Exercise requirements:
Scan the entries for the word "exist". Every line that has it should be copied.

+++

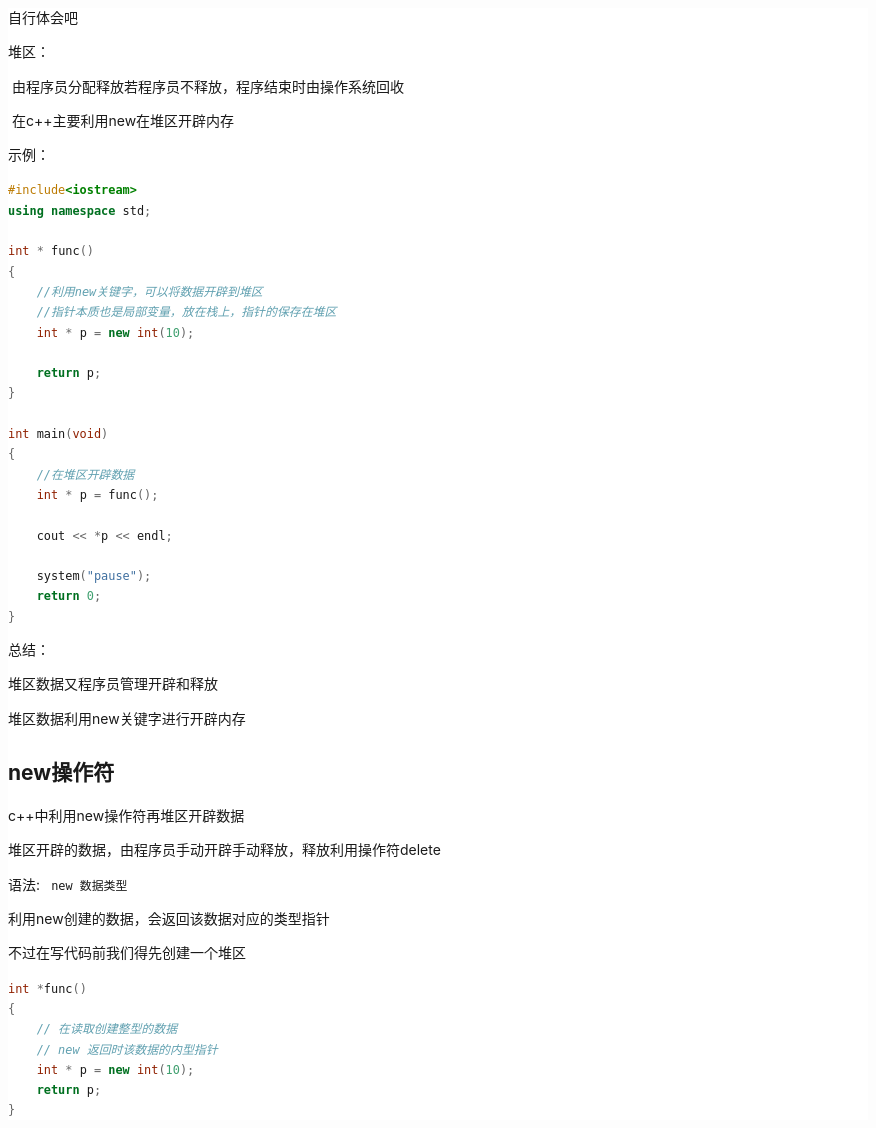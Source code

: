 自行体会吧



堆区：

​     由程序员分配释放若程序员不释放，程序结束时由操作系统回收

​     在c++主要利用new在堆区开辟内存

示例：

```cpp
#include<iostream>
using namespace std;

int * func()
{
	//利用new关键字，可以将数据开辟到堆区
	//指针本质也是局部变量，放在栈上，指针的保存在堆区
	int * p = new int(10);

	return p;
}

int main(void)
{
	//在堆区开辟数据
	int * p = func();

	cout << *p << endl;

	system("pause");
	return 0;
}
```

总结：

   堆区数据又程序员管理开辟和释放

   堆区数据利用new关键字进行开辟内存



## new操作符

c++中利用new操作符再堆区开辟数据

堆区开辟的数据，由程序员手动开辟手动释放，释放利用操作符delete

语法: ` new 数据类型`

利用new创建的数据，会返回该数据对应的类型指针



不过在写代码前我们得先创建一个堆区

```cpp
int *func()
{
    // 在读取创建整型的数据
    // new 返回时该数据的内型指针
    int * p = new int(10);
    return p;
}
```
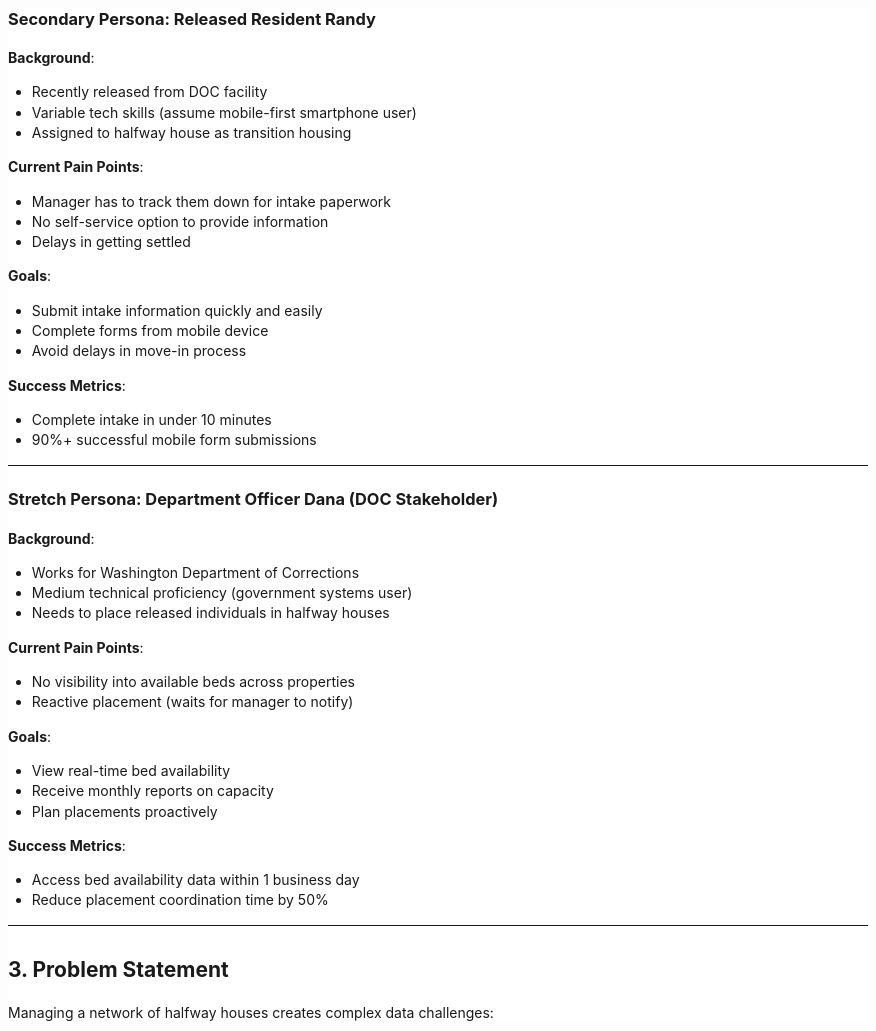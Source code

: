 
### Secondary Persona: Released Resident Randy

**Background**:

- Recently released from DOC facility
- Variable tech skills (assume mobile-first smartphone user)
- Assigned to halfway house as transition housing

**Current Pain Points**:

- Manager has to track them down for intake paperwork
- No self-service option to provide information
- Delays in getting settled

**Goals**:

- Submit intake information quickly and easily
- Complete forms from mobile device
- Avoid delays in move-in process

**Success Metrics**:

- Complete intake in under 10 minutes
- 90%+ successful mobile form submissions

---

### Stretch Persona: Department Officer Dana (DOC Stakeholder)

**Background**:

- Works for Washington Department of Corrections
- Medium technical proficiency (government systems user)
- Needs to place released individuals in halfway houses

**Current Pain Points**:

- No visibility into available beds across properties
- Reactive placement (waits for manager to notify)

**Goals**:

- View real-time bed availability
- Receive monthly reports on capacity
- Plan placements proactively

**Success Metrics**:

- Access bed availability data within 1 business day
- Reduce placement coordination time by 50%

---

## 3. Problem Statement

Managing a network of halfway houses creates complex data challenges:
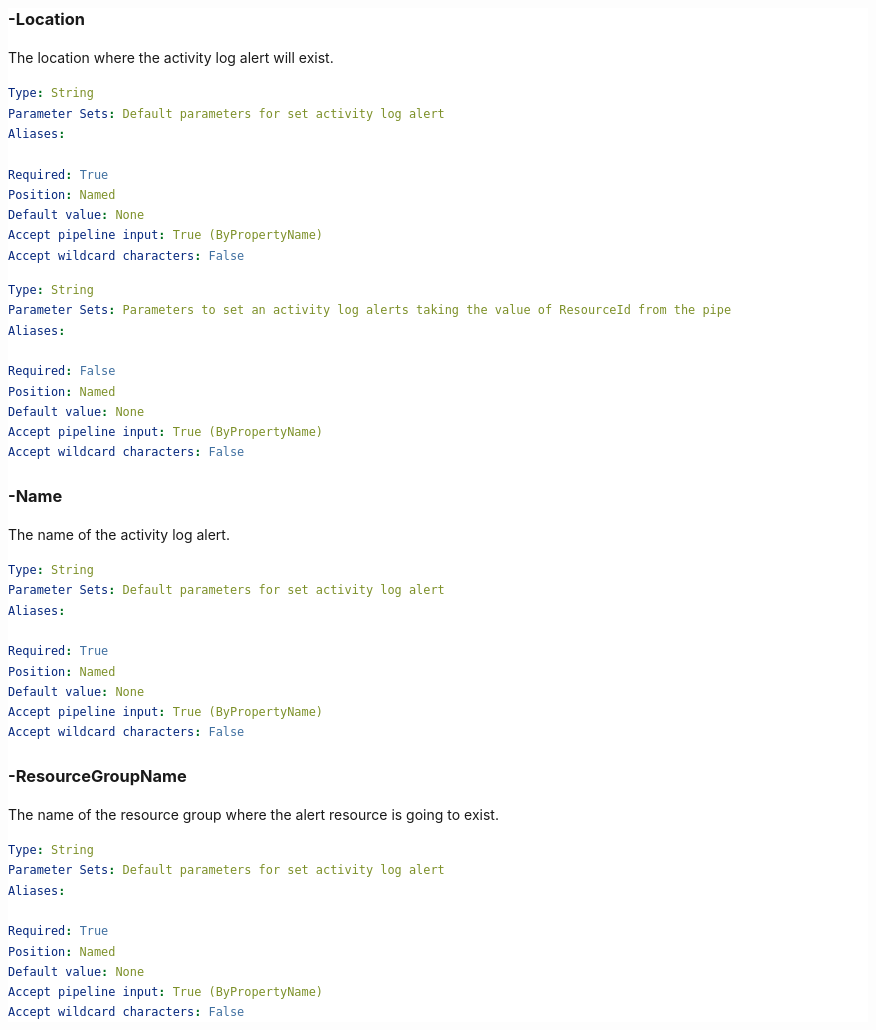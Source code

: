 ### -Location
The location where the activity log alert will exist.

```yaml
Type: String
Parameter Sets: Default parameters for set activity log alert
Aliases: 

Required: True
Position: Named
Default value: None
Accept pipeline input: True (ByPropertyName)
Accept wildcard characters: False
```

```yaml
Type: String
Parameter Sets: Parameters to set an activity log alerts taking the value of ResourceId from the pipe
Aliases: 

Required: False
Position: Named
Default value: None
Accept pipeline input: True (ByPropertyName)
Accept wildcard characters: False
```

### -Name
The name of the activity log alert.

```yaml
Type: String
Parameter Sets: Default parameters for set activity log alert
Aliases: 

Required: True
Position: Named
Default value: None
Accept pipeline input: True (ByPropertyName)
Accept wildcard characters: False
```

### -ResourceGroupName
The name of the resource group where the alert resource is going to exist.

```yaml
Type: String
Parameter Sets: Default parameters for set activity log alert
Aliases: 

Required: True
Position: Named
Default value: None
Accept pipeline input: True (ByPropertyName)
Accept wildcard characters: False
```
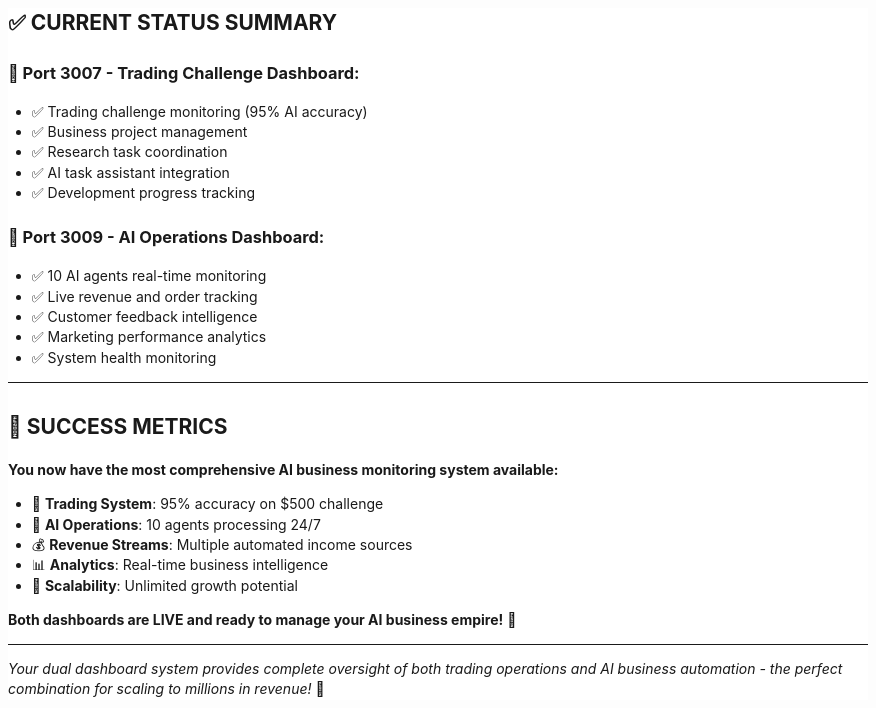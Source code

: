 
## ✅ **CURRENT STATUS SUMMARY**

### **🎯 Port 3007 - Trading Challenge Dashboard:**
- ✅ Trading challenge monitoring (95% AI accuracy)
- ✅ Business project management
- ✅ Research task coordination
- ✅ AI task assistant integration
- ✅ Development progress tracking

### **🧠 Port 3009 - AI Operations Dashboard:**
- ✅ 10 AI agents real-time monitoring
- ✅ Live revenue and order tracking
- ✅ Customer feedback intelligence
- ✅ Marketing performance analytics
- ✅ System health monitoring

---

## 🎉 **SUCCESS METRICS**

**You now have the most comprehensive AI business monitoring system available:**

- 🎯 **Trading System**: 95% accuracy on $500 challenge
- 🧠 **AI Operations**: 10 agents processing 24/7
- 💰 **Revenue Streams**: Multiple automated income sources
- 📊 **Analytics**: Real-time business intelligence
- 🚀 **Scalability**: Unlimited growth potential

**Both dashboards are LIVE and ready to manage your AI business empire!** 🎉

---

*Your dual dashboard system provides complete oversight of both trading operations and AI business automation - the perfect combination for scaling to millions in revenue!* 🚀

+++

Answer space:
The location where the activity log alert will exist.
The name of the resource group where the alert resource is going to exist.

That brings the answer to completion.